Si las cosas siguen como van, al final de este siglo la Tierra habrá llegado a aumentar su temperatura en 3oC, es decir, el desastre total (imagínese tener 41oC de fiebre). Es por eso que los científicos recomiendan evitar a toda costa que la temperatura global sobrepase los 1,5oC con respecto a la época preindustrial, lo cual es alcanzable solo si se toman medidas de cambio drásticas durante los próximos 12 años. Algunas de estas medidas –que deben ser aplicadas conjuntamente- son ejecutar programas masivos de reforestación y de conservación, reducir las emisiones de gases de efecto invernadero al menos en un 45% y hacer un importante cambio en el uso de la tierra (esto quiere decir, principalmente, la disminución de la utilización del suelo para fines ganaderos, ya sea pastoreo o siembra de forraje). Así mismo, es necesario adoptar tecnologías capaces de capturar el carbono de la atmósfera, transformar los sistemas de transporte de modo que la energía que utilicen sea totalmente renovable y restringir las formas de consumo de la población. Debo destacar, sin embargo, que aún alcanzando esta meta la salud de la Tierra seguirá en serias dificultades (39,5 oC de fiebre, continuando con nuestra comparación).

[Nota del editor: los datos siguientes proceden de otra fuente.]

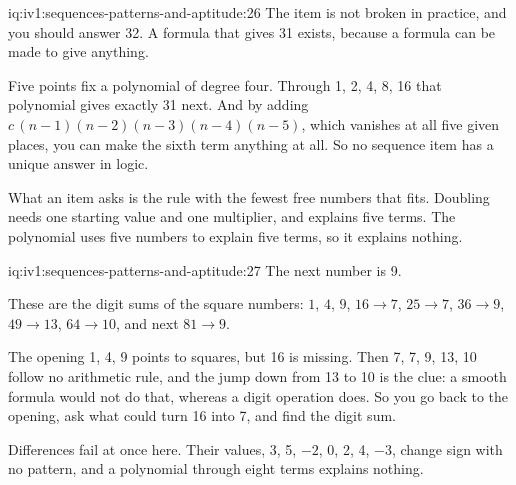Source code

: \begin{solution}{iq:iv1:sequences-patterns-and-aptitude:26}
The item is not broken in practice, and you should answer 32. A formula that gives 31 exists, because a formula can be made to give anything.

Five points fix a polynomial of degree four. Through 1, 2, 4, 8, 16 that polynomial gives exactly 31 next. And by adding $c\,(n - 1)(n - 2)(n - 3)(n - 4)(n - 5)$, which vanishes at all five given places, you can make the sixth term anything at all. So no sequence item has a unique answer in logic.

What an item asks is the rule with the fewest free numbers that fits. Doubling needs one starting value and one multiplier, and explains five terms. The polynomial uses five numbers to explain five terms, so it explains nothing.

\end{solution}

\enlargethispage{-3\baselineskip}%
\begin{solution}{iq:iv1:sequences-patterns-and-aptitude:27}
The next number is 9.

These are the digit sums of the square numbers: $1$, $4$, $9$, $16 \to 7$, $25 \to 7$, $36 \to 9$, $49 \to 13$, $64 \to 10$, and next $81 \to 9$.

The opening 1, 4, 9 points to squares, but 16 is missing. Then 7, 7, 9, 13, 10 follow no arithmetic rule, and the jump down from 13 to 10 is the clue: a smooth formula would not do that, whereas a digit operation does. So you go back to the opening, ask what could turn 16 into 7, and find the digit sum.

Differences fail at once here. Their values, 3, 5, $-2$, 0, 2, 4, $-3$, change sign with no pattern, and a polynomial through eight terms explains nothing.

\end{solution}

Al contrario de lo que exigen los principios de precaución y prevención, es decir, no hacer, la situación ambiental actual nos exige actuar, y con urgencia. De no reaccionar ahora, ningún esfuerzo que hagan las generaciones futuras será capaz de contener el curso fatal que habrá tomado la naturaleza. El tiempo de ser precavidos ya pasó, los riesgos de embarcarnos en una economía extractivista, consumista y antropocéntrica ya se produjeron y nos muestran sus consecuencias.
Pero, ¿qué podemos hacer nosotros? ¿Qué puede hacer una sola persona con limitado poder? Lo cierto es que todos y cada uno debemos ayudar. Hay muchas cosas que se pueden hacer, pero entre las que tienen mayor vocación de generar un impacto estructural están: cambiar la dieta a una predominantemente vegetariana, evitar al máximo el consumo de plástico (lo cual involucra casi todos los niveles de consumo: comida, vestuario, productos de aseo, embalajes, etc.), vivir cerca al lugar de trabajo y votar por candidatos que tengan agendas ecológicas reales.
Si cada uno de los ocho mil millones de habitantes del planeta asumiera un compromiso, seguramente podríamos hacer que las cosas retomen su cauce. Lo que hace falta no es ciencia, ni tecnología, sino solo voluntad.